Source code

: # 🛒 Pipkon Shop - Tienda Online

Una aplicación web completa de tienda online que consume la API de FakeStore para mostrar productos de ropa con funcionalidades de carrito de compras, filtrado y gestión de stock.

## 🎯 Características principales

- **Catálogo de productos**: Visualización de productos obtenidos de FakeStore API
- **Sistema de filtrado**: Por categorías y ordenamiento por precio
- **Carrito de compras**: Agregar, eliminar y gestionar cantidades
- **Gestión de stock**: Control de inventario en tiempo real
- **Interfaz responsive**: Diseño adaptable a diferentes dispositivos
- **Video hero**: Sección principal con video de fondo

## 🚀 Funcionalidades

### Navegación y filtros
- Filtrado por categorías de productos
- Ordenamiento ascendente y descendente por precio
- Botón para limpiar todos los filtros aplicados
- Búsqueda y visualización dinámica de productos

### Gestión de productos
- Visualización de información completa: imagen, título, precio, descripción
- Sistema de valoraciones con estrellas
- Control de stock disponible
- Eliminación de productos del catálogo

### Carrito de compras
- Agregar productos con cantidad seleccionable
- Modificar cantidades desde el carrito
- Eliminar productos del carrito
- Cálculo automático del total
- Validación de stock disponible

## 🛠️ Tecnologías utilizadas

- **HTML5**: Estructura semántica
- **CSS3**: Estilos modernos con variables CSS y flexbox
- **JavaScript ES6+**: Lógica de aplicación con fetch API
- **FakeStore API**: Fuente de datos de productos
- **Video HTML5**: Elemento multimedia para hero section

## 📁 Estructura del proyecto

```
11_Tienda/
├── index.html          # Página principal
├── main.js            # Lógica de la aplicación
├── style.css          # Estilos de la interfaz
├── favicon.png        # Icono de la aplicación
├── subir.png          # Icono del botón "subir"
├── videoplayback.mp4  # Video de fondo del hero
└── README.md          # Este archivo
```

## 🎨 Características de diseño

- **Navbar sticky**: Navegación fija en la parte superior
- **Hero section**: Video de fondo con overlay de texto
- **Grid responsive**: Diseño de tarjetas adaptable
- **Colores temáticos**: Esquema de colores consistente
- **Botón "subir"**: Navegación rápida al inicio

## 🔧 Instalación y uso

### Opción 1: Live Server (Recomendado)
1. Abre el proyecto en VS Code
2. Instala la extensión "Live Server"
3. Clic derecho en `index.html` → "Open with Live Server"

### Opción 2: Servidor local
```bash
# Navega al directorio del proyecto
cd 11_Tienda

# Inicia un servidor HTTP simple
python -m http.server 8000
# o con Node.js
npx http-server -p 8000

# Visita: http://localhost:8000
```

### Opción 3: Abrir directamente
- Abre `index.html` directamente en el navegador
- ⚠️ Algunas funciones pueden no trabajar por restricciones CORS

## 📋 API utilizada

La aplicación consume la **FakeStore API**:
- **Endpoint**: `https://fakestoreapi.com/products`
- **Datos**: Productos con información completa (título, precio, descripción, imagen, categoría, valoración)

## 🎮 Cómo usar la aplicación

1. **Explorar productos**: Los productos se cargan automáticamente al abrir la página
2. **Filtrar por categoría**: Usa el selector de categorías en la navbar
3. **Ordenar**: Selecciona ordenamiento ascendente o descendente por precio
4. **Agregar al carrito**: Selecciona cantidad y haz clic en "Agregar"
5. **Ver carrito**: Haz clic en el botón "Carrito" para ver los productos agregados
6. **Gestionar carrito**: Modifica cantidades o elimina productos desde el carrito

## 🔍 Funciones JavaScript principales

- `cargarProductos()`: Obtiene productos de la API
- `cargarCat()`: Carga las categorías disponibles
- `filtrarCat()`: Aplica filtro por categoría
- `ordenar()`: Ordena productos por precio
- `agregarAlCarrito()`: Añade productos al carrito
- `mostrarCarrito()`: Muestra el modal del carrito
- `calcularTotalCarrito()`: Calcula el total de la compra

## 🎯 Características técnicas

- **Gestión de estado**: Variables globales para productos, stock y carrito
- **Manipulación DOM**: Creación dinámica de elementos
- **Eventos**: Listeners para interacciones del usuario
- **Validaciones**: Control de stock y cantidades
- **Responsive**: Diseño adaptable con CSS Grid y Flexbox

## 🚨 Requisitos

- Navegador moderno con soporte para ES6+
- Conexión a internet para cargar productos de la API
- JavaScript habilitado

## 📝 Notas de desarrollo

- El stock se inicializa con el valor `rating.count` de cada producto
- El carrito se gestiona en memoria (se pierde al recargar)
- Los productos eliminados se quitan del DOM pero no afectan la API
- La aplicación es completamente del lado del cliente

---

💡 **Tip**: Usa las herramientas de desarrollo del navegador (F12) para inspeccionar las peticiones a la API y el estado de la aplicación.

** TASK INSTRUCTIONS **
Repeat exactly, and only, the lines from the line with "productos por precio" through the end of the listing above, both ends included.

** WRITTEN SOLUTION **
- `ordenar()`: Ordena productos por precio
- `agregarAlCarrito()`: Añade productos al carrito
- `mostrarCarrito()`: Muestra el modal del carrito
- `calcularTotalCarrito()`: Calcula el total de la compra

## 🎯 Características técnicas

- **Gestión de estado**: Variables globales para productos, stock y carrito
- **Manipulación DOM**: Creación dinámica de elementos
- **Eventos**: Listeners para interacciones del usuario
- **Validaciones**: Control de stock y cantidades
- **Responsive**: Diseño adaptable con CSS Grid y Flexbox

## 🚨 Requisitos

- Navegador moderno con soporte para ES6+
- Conexión a internet para cargar productos de la API
- JavaScript habilitado

## 📝 Notas de desarrollo

- El stock se inicializa con el valor `rating.count` de cada producto
- El carrito se gestiona en memoria (se pierde al recargar)
- Los productos eliminados se quitan del DOM pero no afectan la API
- La aplicación es completamente del lado del cliente

---

💡 **Tip**: Usa las herramientas de desarrollo del navegador (F12) para inspeccionar las peticiones a la API y el estado de la aplicación.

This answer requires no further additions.